| PROMPT |
Check every line below for the word "arasında" and show those that hold it.

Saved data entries
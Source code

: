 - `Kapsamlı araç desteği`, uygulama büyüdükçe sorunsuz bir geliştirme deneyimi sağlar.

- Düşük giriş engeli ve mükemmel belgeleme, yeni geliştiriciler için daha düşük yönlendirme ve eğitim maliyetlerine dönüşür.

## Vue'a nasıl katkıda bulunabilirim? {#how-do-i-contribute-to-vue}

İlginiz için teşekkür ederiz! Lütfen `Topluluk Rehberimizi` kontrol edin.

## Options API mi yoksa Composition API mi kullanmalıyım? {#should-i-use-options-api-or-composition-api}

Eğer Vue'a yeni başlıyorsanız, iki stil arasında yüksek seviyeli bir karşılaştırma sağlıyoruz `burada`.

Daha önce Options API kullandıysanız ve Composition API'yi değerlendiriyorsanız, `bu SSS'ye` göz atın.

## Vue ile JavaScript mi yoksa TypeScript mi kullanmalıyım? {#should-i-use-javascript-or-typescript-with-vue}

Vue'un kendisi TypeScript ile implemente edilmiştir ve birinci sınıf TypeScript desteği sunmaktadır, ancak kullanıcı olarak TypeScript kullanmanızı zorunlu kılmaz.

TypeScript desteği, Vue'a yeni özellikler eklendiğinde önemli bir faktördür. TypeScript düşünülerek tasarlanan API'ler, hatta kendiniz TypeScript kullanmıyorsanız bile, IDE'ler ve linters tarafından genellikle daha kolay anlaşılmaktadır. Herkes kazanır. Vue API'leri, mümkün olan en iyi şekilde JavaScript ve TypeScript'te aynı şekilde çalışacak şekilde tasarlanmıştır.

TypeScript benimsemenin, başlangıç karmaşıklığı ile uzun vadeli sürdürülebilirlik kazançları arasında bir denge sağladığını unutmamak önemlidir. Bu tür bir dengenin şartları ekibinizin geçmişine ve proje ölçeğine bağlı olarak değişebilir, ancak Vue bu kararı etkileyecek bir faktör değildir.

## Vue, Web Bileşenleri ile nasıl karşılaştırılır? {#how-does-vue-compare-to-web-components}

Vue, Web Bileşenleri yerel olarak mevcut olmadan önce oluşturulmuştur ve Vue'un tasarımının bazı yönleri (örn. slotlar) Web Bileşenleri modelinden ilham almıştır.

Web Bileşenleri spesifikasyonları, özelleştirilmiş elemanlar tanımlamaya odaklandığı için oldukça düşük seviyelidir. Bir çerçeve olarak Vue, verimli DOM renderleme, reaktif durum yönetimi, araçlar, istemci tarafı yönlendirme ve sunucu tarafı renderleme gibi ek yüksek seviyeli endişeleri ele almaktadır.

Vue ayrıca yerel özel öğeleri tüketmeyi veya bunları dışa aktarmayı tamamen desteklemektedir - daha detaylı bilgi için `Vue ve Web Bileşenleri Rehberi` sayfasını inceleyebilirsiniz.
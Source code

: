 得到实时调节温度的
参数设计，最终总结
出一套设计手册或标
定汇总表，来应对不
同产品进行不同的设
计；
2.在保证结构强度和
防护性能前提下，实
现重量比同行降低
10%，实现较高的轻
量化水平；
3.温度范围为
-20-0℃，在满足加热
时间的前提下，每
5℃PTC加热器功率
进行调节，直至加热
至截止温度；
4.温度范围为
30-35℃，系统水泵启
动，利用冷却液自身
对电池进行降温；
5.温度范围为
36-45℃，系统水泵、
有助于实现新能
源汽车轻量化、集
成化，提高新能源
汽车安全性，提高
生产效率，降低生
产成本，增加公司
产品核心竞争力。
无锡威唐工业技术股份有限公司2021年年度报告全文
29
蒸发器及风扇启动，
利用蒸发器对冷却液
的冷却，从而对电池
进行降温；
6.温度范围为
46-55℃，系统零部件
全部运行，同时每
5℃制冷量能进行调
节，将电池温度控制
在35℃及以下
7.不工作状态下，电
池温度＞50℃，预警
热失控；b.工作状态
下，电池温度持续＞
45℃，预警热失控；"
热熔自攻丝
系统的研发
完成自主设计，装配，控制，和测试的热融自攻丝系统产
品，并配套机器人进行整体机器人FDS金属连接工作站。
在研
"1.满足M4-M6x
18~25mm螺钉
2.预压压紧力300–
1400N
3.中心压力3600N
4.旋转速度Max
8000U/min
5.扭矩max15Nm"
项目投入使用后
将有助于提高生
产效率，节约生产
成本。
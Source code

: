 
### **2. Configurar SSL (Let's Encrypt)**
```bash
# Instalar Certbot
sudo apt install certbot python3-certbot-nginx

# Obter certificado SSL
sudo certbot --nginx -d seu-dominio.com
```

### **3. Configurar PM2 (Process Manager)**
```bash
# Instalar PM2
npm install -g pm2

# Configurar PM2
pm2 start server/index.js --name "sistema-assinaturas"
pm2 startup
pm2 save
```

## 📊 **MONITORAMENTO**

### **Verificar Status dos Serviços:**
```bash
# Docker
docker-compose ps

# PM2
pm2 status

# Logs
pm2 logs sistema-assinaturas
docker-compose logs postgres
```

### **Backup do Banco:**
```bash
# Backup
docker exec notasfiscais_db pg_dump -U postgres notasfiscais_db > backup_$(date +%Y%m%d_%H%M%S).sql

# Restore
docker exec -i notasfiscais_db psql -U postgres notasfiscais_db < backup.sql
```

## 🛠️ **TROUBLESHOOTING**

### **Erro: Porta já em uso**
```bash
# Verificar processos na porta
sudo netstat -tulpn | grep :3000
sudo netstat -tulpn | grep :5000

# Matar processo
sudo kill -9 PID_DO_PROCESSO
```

| RESPONSE TO THE EXERCISE |
Eğer Vue'a yeni başlıyorsanız, iki stil arasında yüksek seviyeli bir karşılaştırma sağlıyoruz `burada`.
TypeScript benimsemenin, başlangıç karmaşıklığı ile uzun vadeli sürdürülebilirlik kazançları arasında bir denge sağladığını unutmamak önemlidir. Bu tür bir dengenin şartları ekibinizin geçmişine ve proje ölçeğine bağlı olarak değişebilir, ancak Vue bu kararı etkileyecek bir faktör değildir.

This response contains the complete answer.